On Monday, Garcia and two dozen other street vendors set about cleaning up sidewalks in four Los Angeles neighborhoods. In a city where they are both praised for their work ethic and reviled by those who see their labor as simply illegal, the vendors wanted to do something everyone could agree on: help keep L.A's sidewalks safe and clean.
The event, called the Sidewalk Cleanup Caravan, comes as vendors wait on a city report that will propose an ordinance that would legalize street vending amid fears that the Trump administration would use even misdemeanors — such as from street vending — to arrest and deport immigrants in the country illegally. Few jobs in L.A.'s large informal economy are as visible as street vending.
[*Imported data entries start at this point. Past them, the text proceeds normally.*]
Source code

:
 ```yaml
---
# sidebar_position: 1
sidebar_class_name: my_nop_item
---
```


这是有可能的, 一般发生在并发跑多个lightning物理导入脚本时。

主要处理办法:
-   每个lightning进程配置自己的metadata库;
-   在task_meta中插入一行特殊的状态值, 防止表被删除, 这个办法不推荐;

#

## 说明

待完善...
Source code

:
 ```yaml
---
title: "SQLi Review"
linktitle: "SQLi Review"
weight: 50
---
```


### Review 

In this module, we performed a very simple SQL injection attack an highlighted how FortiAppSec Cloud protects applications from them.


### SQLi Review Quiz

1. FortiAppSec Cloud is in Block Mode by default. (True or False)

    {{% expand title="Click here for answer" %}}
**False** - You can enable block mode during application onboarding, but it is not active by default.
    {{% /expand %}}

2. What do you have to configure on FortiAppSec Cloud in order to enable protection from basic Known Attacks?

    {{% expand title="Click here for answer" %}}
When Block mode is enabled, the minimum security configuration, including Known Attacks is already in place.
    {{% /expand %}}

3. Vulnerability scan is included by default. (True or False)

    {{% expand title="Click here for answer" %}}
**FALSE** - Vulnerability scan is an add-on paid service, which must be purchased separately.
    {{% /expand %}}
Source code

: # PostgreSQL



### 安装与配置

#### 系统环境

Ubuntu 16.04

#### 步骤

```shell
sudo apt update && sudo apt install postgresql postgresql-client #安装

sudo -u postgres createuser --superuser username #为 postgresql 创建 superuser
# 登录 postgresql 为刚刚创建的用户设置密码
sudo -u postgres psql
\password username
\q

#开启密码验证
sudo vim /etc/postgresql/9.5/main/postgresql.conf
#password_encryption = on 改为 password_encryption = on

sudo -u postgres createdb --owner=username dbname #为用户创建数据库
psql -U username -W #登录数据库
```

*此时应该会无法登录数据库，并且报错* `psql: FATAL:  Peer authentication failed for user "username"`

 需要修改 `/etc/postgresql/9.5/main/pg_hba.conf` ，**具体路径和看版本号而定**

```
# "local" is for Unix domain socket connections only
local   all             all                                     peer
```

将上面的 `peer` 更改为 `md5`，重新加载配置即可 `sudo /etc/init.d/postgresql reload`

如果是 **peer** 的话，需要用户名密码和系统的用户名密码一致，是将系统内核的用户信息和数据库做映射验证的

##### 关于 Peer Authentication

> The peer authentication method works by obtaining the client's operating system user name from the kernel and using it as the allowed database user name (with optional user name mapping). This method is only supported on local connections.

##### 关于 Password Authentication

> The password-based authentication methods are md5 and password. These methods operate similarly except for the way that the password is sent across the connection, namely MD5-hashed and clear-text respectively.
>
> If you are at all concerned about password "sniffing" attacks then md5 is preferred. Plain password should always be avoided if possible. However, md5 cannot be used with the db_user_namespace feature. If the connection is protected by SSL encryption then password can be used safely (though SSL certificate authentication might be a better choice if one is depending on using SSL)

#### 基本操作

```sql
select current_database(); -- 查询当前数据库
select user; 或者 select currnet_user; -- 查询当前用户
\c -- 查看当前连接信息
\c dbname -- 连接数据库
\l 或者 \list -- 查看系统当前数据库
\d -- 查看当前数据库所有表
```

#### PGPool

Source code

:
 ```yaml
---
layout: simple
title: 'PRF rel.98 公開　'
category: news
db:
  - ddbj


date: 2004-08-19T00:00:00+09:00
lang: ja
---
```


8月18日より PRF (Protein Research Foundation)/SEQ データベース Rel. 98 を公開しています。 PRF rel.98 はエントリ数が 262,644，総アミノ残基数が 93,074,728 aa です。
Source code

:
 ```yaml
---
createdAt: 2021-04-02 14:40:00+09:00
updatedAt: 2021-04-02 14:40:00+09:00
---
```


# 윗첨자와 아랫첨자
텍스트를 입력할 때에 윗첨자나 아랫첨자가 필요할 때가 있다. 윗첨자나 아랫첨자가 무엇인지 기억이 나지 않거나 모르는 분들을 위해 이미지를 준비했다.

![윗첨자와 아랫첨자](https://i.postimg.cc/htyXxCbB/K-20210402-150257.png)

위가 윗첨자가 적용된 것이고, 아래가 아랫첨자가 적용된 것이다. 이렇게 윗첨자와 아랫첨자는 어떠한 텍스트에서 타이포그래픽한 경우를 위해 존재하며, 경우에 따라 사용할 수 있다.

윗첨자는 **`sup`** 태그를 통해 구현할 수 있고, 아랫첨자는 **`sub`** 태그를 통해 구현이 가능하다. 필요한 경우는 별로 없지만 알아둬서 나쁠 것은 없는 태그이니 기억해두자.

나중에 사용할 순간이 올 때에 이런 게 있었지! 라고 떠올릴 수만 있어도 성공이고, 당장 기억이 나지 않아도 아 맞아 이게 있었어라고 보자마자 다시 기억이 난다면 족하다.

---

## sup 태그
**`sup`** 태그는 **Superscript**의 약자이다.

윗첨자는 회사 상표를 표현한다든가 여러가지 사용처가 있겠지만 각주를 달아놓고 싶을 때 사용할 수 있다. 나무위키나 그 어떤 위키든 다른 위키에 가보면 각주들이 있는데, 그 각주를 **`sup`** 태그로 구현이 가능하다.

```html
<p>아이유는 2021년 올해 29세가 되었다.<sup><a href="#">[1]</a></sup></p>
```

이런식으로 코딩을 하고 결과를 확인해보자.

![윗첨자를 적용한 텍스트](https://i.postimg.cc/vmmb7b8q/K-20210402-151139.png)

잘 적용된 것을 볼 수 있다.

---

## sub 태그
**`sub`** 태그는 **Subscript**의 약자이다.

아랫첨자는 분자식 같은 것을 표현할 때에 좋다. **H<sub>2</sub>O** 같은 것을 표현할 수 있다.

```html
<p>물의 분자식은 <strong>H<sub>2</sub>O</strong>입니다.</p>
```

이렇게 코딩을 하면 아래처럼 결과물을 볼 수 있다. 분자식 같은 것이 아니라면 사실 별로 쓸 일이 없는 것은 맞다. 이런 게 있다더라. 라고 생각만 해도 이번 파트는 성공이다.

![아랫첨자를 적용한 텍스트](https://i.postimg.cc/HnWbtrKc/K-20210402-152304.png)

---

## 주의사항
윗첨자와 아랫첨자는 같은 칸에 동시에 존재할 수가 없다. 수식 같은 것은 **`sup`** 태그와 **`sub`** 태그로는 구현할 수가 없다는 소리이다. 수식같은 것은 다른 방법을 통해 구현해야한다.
In February, the City Council voted unanimously to decriminalize street vending. It is still illegal, but no longer subject to a misdemeanor charge. The move was made before Homeland Security Secretary John F. Kelly instructed immigration officers to widen the net as part of the executive order on illegal immigration that President Trump signed during his first week in office.
Carla De Paz, an organizer with the Legalize Street Vending Campaign, said the street vendors are eager to work with the city and hope the ordinance is applied citywide rather than in specific neighborhoods.
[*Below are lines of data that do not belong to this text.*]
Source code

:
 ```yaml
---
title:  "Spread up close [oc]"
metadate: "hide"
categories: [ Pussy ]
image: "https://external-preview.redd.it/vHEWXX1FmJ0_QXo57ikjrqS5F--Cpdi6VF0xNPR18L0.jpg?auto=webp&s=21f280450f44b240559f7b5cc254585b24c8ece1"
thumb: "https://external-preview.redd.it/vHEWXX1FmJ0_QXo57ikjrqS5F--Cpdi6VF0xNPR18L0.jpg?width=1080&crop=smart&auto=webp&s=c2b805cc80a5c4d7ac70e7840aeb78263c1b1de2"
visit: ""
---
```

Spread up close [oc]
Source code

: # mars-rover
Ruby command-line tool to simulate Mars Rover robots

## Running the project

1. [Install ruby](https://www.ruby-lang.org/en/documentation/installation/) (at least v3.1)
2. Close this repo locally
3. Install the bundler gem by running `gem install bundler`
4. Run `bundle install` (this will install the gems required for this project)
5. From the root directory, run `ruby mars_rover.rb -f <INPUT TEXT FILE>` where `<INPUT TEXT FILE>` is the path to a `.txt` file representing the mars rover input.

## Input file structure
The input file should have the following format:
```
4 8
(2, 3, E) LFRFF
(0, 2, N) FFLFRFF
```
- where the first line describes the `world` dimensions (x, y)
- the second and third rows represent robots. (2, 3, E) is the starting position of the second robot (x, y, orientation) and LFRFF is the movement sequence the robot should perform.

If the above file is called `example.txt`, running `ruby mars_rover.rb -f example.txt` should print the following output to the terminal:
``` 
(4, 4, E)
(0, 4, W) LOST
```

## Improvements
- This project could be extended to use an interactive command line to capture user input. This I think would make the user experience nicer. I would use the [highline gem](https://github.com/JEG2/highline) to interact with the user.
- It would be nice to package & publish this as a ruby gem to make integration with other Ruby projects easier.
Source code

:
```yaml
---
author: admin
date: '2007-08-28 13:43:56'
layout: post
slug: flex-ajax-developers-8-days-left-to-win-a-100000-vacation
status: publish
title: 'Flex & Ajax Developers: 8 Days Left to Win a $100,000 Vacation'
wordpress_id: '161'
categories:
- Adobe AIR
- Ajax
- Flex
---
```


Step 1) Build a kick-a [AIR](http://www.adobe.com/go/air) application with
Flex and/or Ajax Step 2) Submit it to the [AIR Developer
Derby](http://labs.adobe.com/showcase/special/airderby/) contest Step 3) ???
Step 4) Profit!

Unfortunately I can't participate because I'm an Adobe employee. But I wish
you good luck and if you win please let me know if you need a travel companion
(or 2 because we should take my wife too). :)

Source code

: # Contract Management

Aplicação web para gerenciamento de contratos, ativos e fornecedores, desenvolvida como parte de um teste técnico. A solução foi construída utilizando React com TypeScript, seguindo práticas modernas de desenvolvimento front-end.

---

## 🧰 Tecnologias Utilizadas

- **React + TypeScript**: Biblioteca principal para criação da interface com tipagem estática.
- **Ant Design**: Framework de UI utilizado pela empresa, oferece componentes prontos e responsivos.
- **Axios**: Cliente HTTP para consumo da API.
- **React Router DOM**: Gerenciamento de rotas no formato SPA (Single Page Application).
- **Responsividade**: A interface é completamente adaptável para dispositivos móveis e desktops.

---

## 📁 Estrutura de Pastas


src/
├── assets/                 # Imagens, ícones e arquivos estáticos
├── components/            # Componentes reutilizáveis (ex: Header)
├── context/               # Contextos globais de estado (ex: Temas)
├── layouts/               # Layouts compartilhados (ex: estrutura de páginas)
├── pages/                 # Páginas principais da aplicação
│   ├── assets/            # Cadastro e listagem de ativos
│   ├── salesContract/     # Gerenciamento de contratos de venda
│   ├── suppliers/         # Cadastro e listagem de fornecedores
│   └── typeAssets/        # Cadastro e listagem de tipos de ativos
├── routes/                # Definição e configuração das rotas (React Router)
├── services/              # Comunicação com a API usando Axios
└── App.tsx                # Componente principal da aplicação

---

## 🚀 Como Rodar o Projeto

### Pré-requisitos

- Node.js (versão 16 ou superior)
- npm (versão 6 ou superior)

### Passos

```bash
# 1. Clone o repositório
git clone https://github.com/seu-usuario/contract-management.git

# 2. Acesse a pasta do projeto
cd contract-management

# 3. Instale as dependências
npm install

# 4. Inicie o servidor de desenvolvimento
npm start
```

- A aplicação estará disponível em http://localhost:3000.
"We don't want arbitrary limits, but if they end up happening I think special districts could help where there is a lot of vending," De Paz said.
The idea for Monday's cleanup event came from a coalition of street vendors from across L.A. as a response to ongoing criticism that vendors don't pick up after themselves and their customers.
The group visited and cleaned sidewalks in four prominent vending neighborhoods: Panorama City, MacArthur Park, South L.A. and the Piñata District in the downtown area.
As he swept trash, Marcus Hart, 46, said he struggled for years to find a steady job after he was released from prison eight years ago.
"No one wants to hire an ex-convict. I applied at markets. I did odd jobs, I did recycling," said Hart, the only black street vendor at the event. "You basically have two options; you can make a living legally or illegally."
Street vending was far more appealing than other alternatives.
Two years ago Hart started selling at MacArthur Park. Though he isn't Latino, or an immigrant, like most of the other vendors, Hart said he dealt with many of the same issues they did.
"What affects them affects all of us; black vendors, white vendors," he said. "It's important we stand together."